__Problem to solve__:
In the listing that follows, the lines starting at the one containing "XAML and C#." and ending at the one containing "flexible user interface." are to be returned exactly, both boundary lines included, and no others.

__Record excerpts__:
—————

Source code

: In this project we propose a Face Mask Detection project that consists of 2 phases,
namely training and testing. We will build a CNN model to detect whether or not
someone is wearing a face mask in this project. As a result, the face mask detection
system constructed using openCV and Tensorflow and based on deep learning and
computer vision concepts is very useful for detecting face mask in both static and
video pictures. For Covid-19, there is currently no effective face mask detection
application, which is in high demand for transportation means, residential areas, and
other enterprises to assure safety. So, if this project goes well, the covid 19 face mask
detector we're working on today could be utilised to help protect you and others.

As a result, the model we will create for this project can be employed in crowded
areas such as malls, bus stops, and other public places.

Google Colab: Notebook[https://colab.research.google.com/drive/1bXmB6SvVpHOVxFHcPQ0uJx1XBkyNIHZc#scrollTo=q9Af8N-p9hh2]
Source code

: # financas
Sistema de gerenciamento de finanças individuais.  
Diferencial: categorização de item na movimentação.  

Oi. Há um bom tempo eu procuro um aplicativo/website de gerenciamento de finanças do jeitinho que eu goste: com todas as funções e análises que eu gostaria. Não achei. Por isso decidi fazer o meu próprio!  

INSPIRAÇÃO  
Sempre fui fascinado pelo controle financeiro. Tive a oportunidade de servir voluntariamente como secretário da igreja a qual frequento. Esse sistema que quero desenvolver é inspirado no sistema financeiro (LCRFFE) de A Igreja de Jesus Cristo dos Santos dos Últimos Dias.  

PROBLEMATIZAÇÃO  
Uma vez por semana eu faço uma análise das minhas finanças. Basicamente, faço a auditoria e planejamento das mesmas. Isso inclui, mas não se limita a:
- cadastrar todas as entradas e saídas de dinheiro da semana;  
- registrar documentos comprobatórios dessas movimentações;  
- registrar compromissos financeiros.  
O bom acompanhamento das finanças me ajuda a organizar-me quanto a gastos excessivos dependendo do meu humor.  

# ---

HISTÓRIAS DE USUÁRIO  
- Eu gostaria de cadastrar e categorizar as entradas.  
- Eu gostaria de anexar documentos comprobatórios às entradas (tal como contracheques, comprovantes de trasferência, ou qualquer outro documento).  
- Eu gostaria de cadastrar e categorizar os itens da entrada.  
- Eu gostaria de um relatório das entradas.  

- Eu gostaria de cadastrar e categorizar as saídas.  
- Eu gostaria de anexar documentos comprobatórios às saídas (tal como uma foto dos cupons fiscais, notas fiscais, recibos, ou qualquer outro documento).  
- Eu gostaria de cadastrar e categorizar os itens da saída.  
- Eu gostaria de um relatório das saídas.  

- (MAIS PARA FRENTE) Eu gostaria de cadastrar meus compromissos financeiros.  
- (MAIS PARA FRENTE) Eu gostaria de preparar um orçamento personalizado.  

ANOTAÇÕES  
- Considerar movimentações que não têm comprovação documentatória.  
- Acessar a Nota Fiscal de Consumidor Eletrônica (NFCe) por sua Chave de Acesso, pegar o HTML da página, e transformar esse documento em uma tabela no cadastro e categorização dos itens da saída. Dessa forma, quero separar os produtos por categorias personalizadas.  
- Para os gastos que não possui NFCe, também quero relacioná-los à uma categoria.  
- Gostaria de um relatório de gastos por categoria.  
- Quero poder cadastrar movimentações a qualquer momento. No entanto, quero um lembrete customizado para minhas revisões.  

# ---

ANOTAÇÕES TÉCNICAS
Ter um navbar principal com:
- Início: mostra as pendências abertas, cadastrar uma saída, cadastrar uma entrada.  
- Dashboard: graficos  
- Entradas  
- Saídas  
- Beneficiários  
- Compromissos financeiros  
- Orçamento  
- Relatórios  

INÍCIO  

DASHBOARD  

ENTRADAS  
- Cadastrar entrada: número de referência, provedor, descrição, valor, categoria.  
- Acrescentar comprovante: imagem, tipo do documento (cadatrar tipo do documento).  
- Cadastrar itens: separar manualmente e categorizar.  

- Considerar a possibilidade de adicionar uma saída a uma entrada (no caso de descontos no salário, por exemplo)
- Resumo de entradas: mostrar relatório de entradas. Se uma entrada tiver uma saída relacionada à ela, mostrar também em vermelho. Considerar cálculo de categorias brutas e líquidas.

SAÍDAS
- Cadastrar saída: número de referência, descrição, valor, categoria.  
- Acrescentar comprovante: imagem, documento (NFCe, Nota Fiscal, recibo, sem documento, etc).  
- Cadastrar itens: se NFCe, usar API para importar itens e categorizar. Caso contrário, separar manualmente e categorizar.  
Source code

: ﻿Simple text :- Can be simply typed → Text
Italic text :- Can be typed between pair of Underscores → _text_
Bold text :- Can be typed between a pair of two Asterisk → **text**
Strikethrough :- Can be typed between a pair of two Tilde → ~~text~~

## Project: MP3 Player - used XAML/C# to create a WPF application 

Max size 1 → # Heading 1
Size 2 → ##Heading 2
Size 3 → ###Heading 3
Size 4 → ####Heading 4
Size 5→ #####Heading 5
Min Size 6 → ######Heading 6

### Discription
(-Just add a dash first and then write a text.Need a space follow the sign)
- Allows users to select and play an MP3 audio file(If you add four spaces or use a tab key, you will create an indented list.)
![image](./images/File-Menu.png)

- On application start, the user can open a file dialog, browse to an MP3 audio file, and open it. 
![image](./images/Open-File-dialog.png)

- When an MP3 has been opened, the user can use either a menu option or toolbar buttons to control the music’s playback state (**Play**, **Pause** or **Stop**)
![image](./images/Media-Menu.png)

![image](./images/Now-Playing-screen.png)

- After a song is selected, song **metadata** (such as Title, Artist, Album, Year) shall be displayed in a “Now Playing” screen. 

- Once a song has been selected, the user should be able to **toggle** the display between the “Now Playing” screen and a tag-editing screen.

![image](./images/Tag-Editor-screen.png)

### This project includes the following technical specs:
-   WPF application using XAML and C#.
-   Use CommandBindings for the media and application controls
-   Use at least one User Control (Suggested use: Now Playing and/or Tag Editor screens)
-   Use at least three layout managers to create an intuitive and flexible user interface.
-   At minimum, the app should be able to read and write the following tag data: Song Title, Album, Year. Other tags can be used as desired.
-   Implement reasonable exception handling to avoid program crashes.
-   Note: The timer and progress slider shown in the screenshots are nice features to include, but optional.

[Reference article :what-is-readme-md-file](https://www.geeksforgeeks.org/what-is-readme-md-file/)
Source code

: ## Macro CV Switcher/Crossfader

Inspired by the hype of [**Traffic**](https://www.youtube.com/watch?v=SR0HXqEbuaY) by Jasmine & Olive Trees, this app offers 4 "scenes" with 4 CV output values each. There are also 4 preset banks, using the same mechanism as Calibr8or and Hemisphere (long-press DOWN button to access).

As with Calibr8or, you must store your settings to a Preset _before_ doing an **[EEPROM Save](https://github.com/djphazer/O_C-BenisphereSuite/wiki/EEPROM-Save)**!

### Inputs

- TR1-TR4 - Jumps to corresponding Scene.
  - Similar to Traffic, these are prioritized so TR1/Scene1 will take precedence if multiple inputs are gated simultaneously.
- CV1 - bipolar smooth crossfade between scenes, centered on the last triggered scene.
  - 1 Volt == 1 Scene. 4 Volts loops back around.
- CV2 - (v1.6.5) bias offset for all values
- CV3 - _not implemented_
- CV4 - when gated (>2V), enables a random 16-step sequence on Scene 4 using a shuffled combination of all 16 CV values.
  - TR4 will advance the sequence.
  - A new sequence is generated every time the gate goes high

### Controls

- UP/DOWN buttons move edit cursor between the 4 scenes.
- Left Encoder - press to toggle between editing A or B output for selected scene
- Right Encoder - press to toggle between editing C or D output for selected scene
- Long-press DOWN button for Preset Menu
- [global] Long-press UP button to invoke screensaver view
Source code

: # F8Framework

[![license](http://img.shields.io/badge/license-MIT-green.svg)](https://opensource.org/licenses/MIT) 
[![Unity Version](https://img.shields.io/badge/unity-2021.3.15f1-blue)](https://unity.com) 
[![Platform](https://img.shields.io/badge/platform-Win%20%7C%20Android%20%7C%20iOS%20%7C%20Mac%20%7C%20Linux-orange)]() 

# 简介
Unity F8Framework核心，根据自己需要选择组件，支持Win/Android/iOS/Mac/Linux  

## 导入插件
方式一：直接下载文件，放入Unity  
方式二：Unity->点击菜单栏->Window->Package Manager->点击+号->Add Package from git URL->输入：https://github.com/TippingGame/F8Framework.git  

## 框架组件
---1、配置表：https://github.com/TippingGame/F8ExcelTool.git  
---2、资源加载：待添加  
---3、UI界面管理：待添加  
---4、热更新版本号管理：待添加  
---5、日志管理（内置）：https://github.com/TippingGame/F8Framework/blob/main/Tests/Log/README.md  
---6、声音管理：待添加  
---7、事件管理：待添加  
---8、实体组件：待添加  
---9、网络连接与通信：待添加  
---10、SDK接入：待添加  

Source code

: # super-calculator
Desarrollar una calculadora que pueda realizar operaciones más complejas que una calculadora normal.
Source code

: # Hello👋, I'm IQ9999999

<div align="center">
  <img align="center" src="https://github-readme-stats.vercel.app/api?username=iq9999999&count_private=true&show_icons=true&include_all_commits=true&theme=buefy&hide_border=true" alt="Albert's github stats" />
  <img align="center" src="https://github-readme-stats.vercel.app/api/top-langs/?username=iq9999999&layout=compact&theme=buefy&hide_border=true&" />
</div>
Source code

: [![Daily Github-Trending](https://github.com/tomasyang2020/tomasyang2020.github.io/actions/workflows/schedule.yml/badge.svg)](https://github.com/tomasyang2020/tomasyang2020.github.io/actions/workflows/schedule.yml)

—————

__Problem solution__:
-   WPF application using XAML and C#.
-   Use CommandBindings for the media and application controls
-   Use at least one User Control (Suggested use: Now Playing and/or Tag Editor screens)
-   Use at least three layout managers to create an intuitive and flexible user interface.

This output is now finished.